Reversibility related to entropy

[Vanessa Nicoll 3H]

Reversible process ∆S(total) = 0 and irreversible ∆S(surr) = 0. Can someone explain why that is?

[Miyu Tang Dis3I]

The total entropy change of a system and its surroundings is given by:

∆S(total) = ∆S(system) + ∆S(surroundings)

A reversible process is one where the system and its surroundings can be returned to their initial states after the process, without any change in entropy. This means that the entropy change of the system and its surroundings are equal and opposite:

∆S(system) = -∆S(surroundings)

Substituting this into the first equation gives:

∆S(total) = ∆S(system) + ∆S(surroundings) = 0

Therefore, in a reversible process, the total entropy change of the system and its surroundings is zero.
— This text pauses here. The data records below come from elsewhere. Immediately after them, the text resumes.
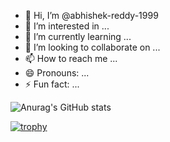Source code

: - 👋 Hi, I’m @abhishek-reddy-1999
- 👀 I’m interested in ...
- 🌱 I’m currently learning ...
- 💞️ I’m looking to collaborate on ...
- 📫 How to reach me ...
- 😄 Pronouns: ...
- ⚡ Fun fact: ...

<!---
abhishek-reddy-1999/abhishek-reddy-1999 is a ✨ special ✨ repository because its `README.md` (this file) appears on your GitHub profile.
You can click the Preview link to take a look at your changes.
--->

![Anurag's GitHub stats](https://github-readme-stats.vercel.app/api?username=abhishek-reddy-1999&show_icons=true)

[![trophy](https://github-profile-trophy.vercel.app/?username=abhishek-reddy-1999&theme=monokai)](https://github.com/ryo-ma/github-profile-trophy)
In an irreversible process, the system and its surroundings cannot be returned to their initial states after the process, and there is always some increase in entropy. However, it is still possible for the entropy change of the surroundings to be zero if the process occurs adiabatically (i.e., with no heat exchange between the system and surroundings):

Q = 0, so ∆S(surroundings) = 0

Substituting this into the first equation gives:

∆S(total) = ∆S(system) + ∆S(surroundings) > 0

Therefore, in an irreversible process where there is no heat exchange with the surroundings, the total entropy change of the system and its surroundings is still greater than zero, but the entropy change of the surroundings is zero.

[Damin Rawlins 3B]

For a reversible process, the total entropy change is zero as there is no net transfer of heat or energy between the system and surroundings. In an irreversible process, the total entropy change is still zero, but the change in entropy of the surroundings is negative and equal in magnitude to the change in entropy of the system. This is because the total entropy change of the universe must always be positive. ΔS(total) = ΔS(system) + ΔS(surroundings) = 0 for both reversible and irreversible processes.